Histories and Meanings of Opposition from 1968 to the Present
January 16-17, 2014
A conference of the Research Group in International Studies
Globalization, post-9/11 politics and the post-2008 financial crisis have all birthed modes and histories of opposition and dissent, be they dissent from global political-economic systems or opposition to ranges of international authoritarian regimes. Contemporary dissent, however, oft-draws from forms and imaginations of earlier modes of protest, be they student protests from the late ‘60s onward, the peace movement in the same period, the anti-nukes movement of the 1980s or the anti-Apartheid movement spanning the ‘60s, ‘70s and ‘80s. Still, dissent takes other historical forms: individual critiques of “actually existing” socialist systems, be they civil rights based critique from individual figures such as Sakharov or Rostropovich (or Solzhenitsyn’s nationalist-culturalism), media-driven dissent, such as the political magazine Mladina’s criticisms of the Yugoslav regime in the late 1980s and early 1990s or the voices of “everyday” social actors, such as the Damas de Blanco in Cuba. In a historical period encapsulating the last decades of the Cold War and an unfolding twenty-first century, dissent and social opposition undergo and have undergone redefinition within the confines of modern and contemporary culture.

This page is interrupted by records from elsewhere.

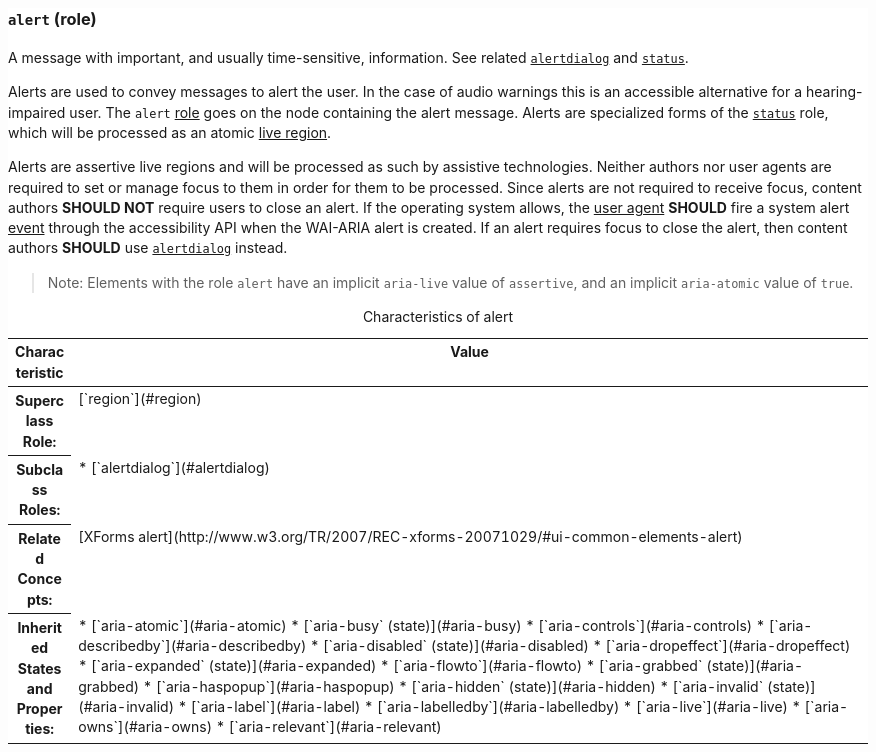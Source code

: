 ### <a id="#alert"></a>`alert` (role)

A message with important, and usually time-sensitive, information. See related [`alertdialog`](#alertdialog) and [`status`](#status).

Alerts are used to convey messages to alert the user. In the case of audio warnings this is an accessible alternative for a hearing-impaired user. The `alert` [role](#def_role) goes on the node containing the alert message. Alerts are specialized forms of the [`status`](#status) role, which will be processed as an atomic [live region](#def_liveregion).

Alerts are assertive live regions and will be processed as such by assistive technologies. Neither authors nor user agents are required to set or manage focus to them in order for them to be processed. Since alerts are not required to receive focus, content authors **SHOULD NOT** require users to close an alert. If the operating system allows, the [user agent](#def_useragent) **SHOULD** fire a system alert [event](#def_event) through the accessibility API when the WAI-ARIA alert is created. If an alert requires focus to close the alert, then content authors **SHOULD** use [`alertdialog`](#alertdialog) instead.

> Note: Elements with the role `alert` have an implicit `aria-live` value of `assertive`, and an implicit `aria-atomic` value of `true`.

<table class="role-features">
<caption>Characteristics of alert</caption>
<thead>
<tr>
<th scope="col">Characteristic</th>
<th scope="col">Value</th>
</tr></thead>
<tbody>
<tr>
<th class="role-parent-head">Superclass Role:</th>
<td class="role-parent">[`region`](#region)</td>
</tr>
<tr>
<th class="role-children-head">Subclass Roles:</th>
<td class="role-children">
* [`alertdialog`](#alertdialog)</td>
</tr>
<tr>
<th class="role-related-head">Related Concepts:</th>
<td class="role-related">[XForms alert](http://www.w3.org/TR/2007/REC-xforms-20071029/#ui-common-elements-alert)</td>
</tr>
<tr>
<th class="role-inherited-head">Inherited States and Properties:</th>
<td class="role-inherited">
* [`aria-atomic`](#aria-atomic)
* [`aria-busy` (state)](#aria-busy)
* [`aria-controls`](#aria-controls)
* [`aria-describedby`](#aria-describedby)
* [`aria-disabled` (state)](#aria-disabled)
* [`aria-dropeffect`](#aria-dropeffect)
* [`aria-expanded` (state)](#aria-expanded)
* [`aria-flowto`](#aria-flowto)
* [`aria-grabbed` (state)](#aria-grabbed)
* [`aria-haspopup`](#aria-haspopup)
* [`aria-hidden` (state)](#aria-hidden)
* [`aria-invalid` (state)](#aria-invalid)
* [`aria-label`](#aria-label)
* [`aria-labelledby`](#aria-labelledby)
* [`aria-live`](#aria-live)
* [`aria-owns`](#aria-owns)
* [`aria-relevant`](#aria-relevant)</td>
</tr>
<tr>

Dissent!: Histories and Meanings of Opposition from 1968 to the Present addresses these issues with history and theory in dialogue. The conference seeks to reveal dissent in its ideological, social and political diversity. The conference seeks to comprehend dissent as “owned” not by one counter-cultural or ideological position, but via broad pastiches of global movements and ideas. The conference seeks to address socio-political opposition as contextually responsive and historically diverse. Moreover, Dissent! seeks to examine dissidence in a period where late twentieth and early twenty-first centuries do not necessarily “break” (typically around 1989), but rather provide genealogies of acts warranting comparison, narrativization, theorization and representation under the heading of “social and political opposition.”
The conference thus calls for papers falling within the following areas:
- Histories of dissident acts or movements from 1968 to the present
- New theorizations of dissent and socio-political opposition in fields such as political philosophy, political theory and history of ideas
- Representations of dissent from 1968 to the present, and discussion of their historical context
- Genealogies of dissident and oppositional socio-political movements from 1968 to the present
- Dissent and ideology; what are and have been dissenting political positions in recent history (since ’68) and in what contexts?
- The emergence of dissent on the global social and political agenda and the introduction of new issues making dissent possible
- The aesthetics of dissent and its social, cultural and political visibility
- Education and dissent: what challenges are posed teaching either histories or theories of dissent in institutions of higher education?